Op 23 oktober 2017 heeft de Rechtbank Midden-Nederland uitspraak gedaan in de zaken UTR 17/251 en UTR 17/4036, waarbij de rechtbank beide beroepen van eiseres gegrond heeft verklaard. Eiseres had bezwaar gemaakt tegen loonsanctiebesluiten die waren opgelegd door de Raad van bestuur van het Uitvoeringsinstituut werknemersverzekeringen, maar deze besluiten waren gericht aan de verkeerde publiekrechtelijke rechtspersoon, namelijk de Gemeenschappelijke Regeling Belastingsamenwerking Gemeente Utrecht. De rechtbank oordeelde dat de loonsanctiebesluiten niet aan eiseres waren opgelegd, waardoor zij niet als belanghebbende kon worden aangemerkt. Dit leidde tot de niet-ontvankelijkheid van de bezwaren van eiseres tegen de besluiten.

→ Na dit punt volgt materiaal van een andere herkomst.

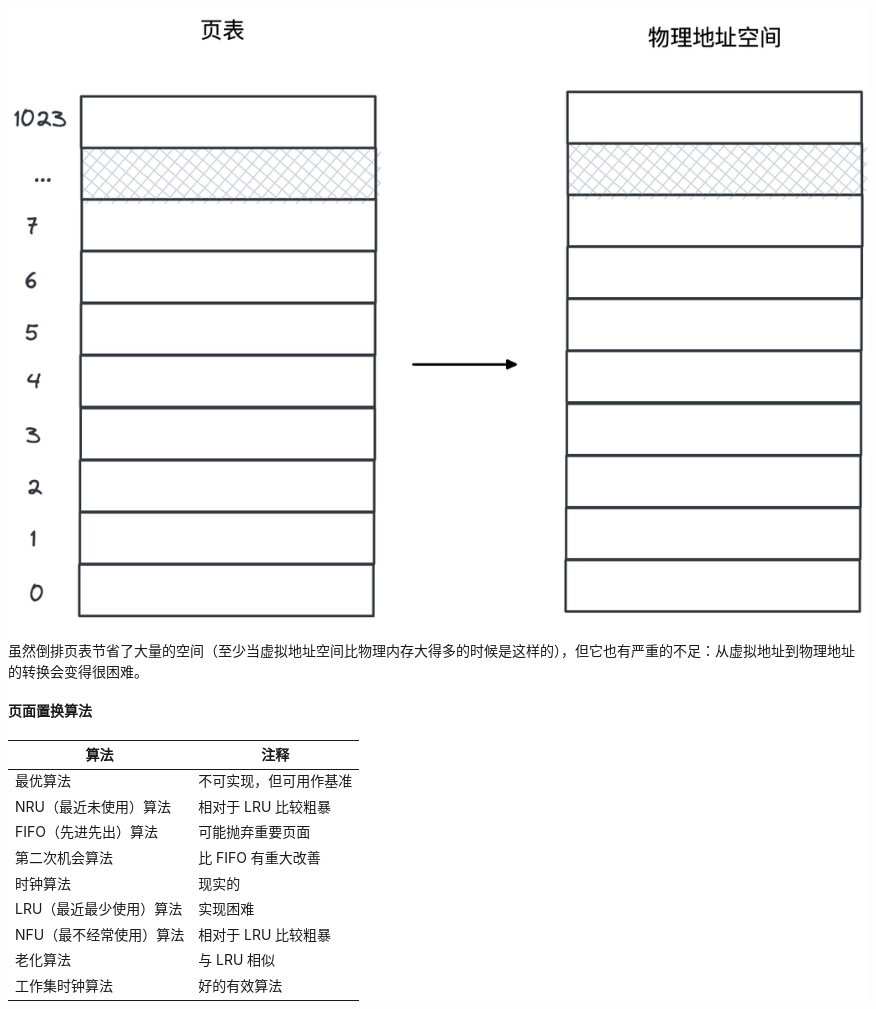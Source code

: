 ![](./imgs/%E5%80%92%E6%8E%92%E9%A1%B5%E8%A1%A8.png)

虽然倒排页表节省了大量的空间（至少当虚拟地址空间比物理内存大得多的时候是这样的），但它也有严重的不足：从虚拟地址到物理地址的转换会变得很困难。

#### 页面置换算法

| 算法                    | 注释                   |
| ----------------------- | ---------------------- |
| 最优算法                | 不可实现，但可用作基准 |
| NRU（最近未使用）算法   | 相对于 LRU 比较粗暴    |
| FIFO（先进先出）算法    | 可能抛弃重要页面       |
| 第二次机会算法          | 比 FIFO 有重大改善     |
| 时钟算法                | 现实的                 |
| LRU（最近最少使用）算法 | 实现困难               |
| NFU（最不经常使用）算法 | 相对于 LRU 比较粗暴    |
| 老化算法                | 与 LRU 相似            |
| 工作集时钟算法          | 好的有效算法           |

De rechtbank heeft vastgesteld dat de besluiten niet op de juiste wijze aan eiseres waren bekendgemaakt, aangezien de registratienummers in de besluiten niet aan haar toebehoorden. Hierdoor kon de rechtbank niet volgen dat eiseres voldoende op de hoogte was gesteld van de besluiten. De rechtbank heeft de bestreden besluiten vernietigd en bepaald dat de bezwaren van eiseres niet-ontvankelijk zijn. Tevens heeft de rechtbank verweerder opgedragen de door eiseres betaalde griffierechten te vergoeden en verweerder veroordeeld in de proceskosten van eiseres tot een bedrag van € 1.485,-.
De uitspraak benadrukt het belang van correcte adressering en bekendmaking van besluiten in het bestuursrecht, en dat een foutieve adressering kan leiden tot niet-ontvankelijkheid van bezwaar. De rechtbank heeft in dit geval zelf in de zaak voorzien door de bezwaren van eiseres niet-ontvankelijk te verklaren, omdat de termijn voor het opleggen van een loonsanctie inmiddels was verstreken.